Hugo Solozábal

Personal information
- Full name: Hugo Solozábal Granados
- Date of birth: 7 February 2003 (age 23)
- Place of birth: Madrid, Spain
- Height: 1.87 m (6 ft 2 in)
- Position: Midfielder

Team information
- Current team: Andorra
- Number: 6

Youth career
- 2014–2022: Atlético Madrid

Senior career*
- Years: Team / Apps / (Gls)
- 2022–2023: Las Rozas / 24 / (1)
- 2023–2025: Leganés B / 69 / (14)
- 2023: Leganés / 0 / (0)
- 2025–2026: Getafe B / 28 / (6)
- 2025: Getafe / 1 / (0)
- 2026–: Andorra / 1 / (0)

= Hugo Solozábal =

Spanish footballer (born 2003)

Hugo Solozábal Granados (born 7 February 2003) is a Spanish professional footballer who plays as a midfielder for club FC Andorra.

==Career==
Solozábal was a youth player at Atlético Madrid. Ahead of the 2017–18 season he had the distinction of being one of the first players to perform at the recently built Metropolitano Stadium when he took part in a demonstration with club legends José Eulogio Gárate and Fernando Torres.

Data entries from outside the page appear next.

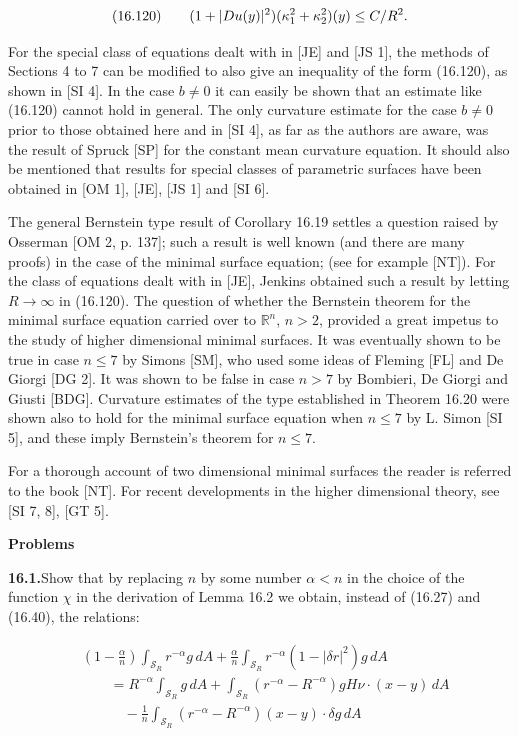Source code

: \begin{equation}
(16.120)\qquad (1+|\Du(y)|^2)(\kappa_1^2+\kappa_2^2)(y)\leq C/R^2.
\end{equation}




For the special class of equations dealt with in [JE] and [JS 1], the methods of
Sections 4 to 7 can be modified to also give an inequality of the form (16.120), as
shown in [SI 4]. In the case $b\neq 0$ it can easily be shown that an estimate like
(16.120) cannot hold in general. The only curvature estimate for the case $b\neq 0$ prior
to those obtained here and in [SI 4], as far as the authors are aware, was the result
of Spruck [SP] for the constant mean curvature equation. It should also be
mentioned that results for special classes of parametric surfaces have been obtained
in [OM 1], [JE], [JS 1] and [SI 6].

The general Bernstein type result of Corollary 16.19 settles a question raised
by Osserman [OM 2, p. 137]; such a result is well known (and there are many
proofs) in the case of the minimal surface equation; (see for example [NT]). For
the class of equations dealt with in [JE], Jenkins obtained such a result by letting
$R\to\infty$ in (16.120). The question of whether the Bernstein theorem for the
minimal surface equation carried over to $\mathbb{R}^n$, $n>2$, provided a great impetus to the
study of higher dimensional minimal surfaces. It was eventually shown to be true
in case $n\le 7$ by Simons [SM], who used some ideas of Fleming [FL] and De Giorgi
[DG 2]. It was shown to be false in case $n>7$ by Bombieri, De Giorgi and Giusti
[BDG]. Curvature estimates of the type established in Theorem 16.20 were shown
also to hold for the minimal surface equation when $n\le 7$ by L. Simon [SI 5], and
these imply Bernstein's theorem for $n\le 7$.

For a thorough account of two dimensional minimal surfaces the reader is
referred to the book [NT]. For recent developments in the higher dimensional
theory, see [SI 7, 8], [GT 5].

\bigskip
\noindent\textbf{Problems}

\medskip
\noindent\textbf{16.1.}\quad Show that by replacing $n$ by some number $\alpha<n$ in the choice of the function
$\chi$ in the derivation of Lemma 16.2 we obtain, instead of (16.27) and (16.40),
the relations:

\begin{align*}
&\left(1-\frac{\alpha}{n}\right)\int_{\mathcal S_R} r^{-\alpha} g\, dA+\frac{\alpha}{n}\int_{\mathcal S_R} r^{-\alpha}(1-|\delta r|^2)g\, dA\tag{16.121}\\
&\qquad = R^{-\alpha}\int_{\mathcal S_R} g\, dA+\int_{\mathcal S_R}(r^{-\alpha}-R^{-\alpha})gH\nu\cdot (x-y)\, dA\\
&\qquad\quad -\frac{1}{n}\int_{\mathcal S_R}(r^{-\alpha}-R^{-\alpha})(x-y)\cdot \delta g\, dA
\end{align*}

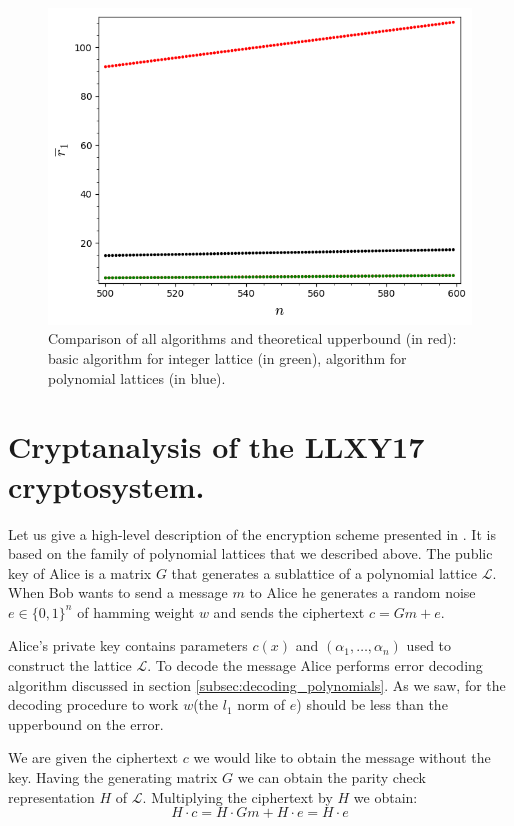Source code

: \documentclass[12pt]{article}
\newcommand{\LL}{\mathcal{L}}
\begin{document}
\begin{figure}
  \includegraphics[width=\linewidth]{plot5.png}
  \caption{Comparison of all algorithms and theoretical upperbound (in red): basic algorithm for integer lattice (in green), algorithm for polynomial lattices (in blue).}
  \label{fig:everything}
\end{figure}

\section{Cryptanalysis of the LLXY17 cryptosystem.}
\label{sec:cryptanalysis}

Let us give a high-level description of the encryption scheme presented in \cite{[LLXY17]}. It is based on the family of polynomial lattices that we described above. The public key of Alice is a matrix $G$ that generates a sublattice of a polynomial lattice $\LL$. When Bob wants to send a message $m$ to Alice he generates a random noise $ e \in \{0,1\}^{n}$ of hamming weight $w$ and sends the ciphertext $c = Gm + e$.

Alice's private key contains parameters $c(x)$ and $(\alpha_1, \dots, \alpha_n)$ used to construct the lattice $\LL$. To decode the message Alice performs error decoding algorithm discussed in section \ref{subsec:decoding_polynomials}. As we saw, for the decoding procedure to work $w$(the $l_1$ norm of $e$) should be less than the upperbound on the error.

We are given the ciphertext $c$ we would like to obtain the message without the key. Having the generating matrix $G$ we can obtain the parity check representation $H$ of $\LL$. Multiplying the ciphertext by $H$ we obtain:
\[
    H \cdot c = H \cdot Gm + H \cdot e = H \cdot e
\]
\end{document}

Solozábal played for Las Rozas CF in the Tercera Federación for whom he featured 24 times in the 2022–23 season prior to joining CD Leganés in July 2023, being initially assigned to the reserves in the same category. He scored four goals in his first three games for Leganés B at the start of the 2023–24 season.

Solozábal made his senior debut for Lega in the Copa del Rey on 1 November 2023, against AD Llerenense. On 16 July 2025, he signed a one-year deal with Getafe CF, being initially assigned to the B-team in Segunda Federación.

Solozábal made his main squad – and La Liga – debut on 6 December 2025, coming on as a late substitute for Mauro Arambarri in a 2–0 away loss to Villarreal CF. The following 1 July, he agreed to a two-year deal with Segunda División side FC Andorra.

==Personal life==
He is the son of Spanish former international footballer Roberto Solozábal. His brother Iker Solozábal Granados is a triathlete.